Check which lines in the records hold "thebibliography" and report how many there are, with no other text.

** Opening Material for the task block **

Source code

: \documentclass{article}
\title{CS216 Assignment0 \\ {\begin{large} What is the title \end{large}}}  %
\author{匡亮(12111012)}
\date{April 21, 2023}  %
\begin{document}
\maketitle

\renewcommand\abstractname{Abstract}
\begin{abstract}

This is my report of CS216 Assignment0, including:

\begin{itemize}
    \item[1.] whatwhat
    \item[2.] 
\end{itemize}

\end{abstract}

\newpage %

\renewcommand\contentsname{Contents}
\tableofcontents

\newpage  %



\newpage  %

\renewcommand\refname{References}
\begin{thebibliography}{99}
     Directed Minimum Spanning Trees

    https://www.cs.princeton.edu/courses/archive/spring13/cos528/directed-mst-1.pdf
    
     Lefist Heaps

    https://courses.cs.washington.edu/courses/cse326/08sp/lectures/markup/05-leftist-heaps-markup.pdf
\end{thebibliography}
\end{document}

** Closing Material for the task block **
** Opening Material for the task block **

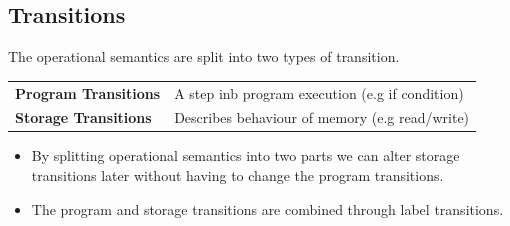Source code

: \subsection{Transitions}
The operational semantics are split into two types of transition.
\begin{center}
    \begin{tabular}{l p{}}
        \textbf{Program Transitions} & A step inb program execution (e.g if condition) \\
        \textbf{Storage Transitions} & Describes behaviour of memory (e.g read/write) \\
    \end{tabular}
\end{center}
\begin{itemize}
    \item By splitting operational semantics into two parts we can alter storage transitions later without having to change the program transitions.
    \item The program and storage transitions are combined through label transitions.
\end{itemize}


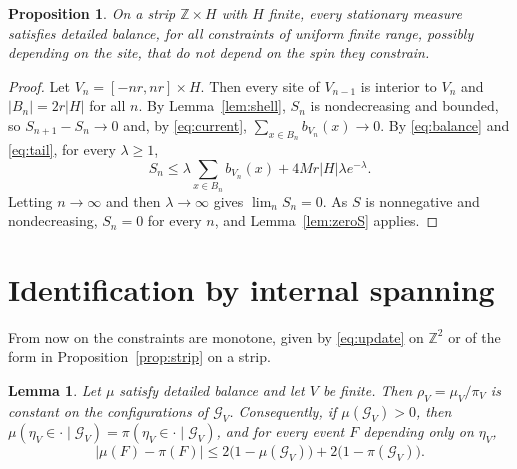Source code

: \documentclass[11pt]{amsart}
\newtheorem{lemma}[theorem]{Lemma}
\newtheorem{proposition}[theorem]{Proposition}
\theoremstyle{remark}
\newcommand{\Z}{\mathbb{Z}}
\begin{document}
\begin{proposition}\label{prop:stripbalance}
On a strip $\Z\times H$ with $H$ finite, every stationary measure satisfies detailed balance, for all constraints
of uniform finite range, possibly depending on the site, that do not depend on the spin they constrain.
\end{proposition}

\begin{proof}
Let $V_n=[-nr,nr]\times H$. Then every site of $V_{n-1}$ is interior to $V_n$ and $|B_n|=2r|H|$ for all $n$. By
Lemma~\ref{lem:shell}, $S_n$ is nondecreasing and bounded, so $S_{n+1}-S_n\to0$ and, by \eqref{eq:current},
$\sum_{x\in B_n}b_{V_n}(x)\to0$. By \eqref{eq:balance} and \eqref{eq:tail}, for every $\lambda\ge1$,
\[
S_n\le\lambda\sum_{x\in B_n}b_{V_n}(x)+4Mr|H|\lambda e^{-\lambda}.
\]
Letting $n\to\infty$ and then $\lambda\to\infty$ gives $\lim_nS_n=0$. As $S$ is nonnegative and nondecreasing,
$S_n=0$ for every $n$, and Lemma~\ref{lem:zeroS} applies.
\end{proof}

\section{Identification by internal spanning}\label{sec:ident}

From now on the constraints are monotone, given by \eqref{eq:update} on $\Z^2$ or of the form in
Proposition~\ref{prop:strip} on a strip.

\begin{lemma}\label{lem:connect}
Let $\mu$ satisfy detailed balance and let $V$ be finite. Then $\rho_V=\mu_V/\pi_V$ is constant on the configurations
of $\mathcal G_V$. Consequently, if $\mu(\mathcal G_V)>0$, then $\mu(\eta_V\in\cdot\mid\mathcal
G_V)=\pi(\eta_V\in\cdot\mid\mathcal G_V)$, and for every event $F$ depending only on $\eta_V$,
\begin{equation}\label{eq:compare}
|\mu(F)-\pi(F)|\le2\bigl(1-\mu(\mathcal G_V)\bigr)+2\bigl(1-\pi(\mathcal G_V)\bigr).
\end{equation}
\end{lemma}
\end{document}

** Closing Material for the task block **

▶ _Answer_
2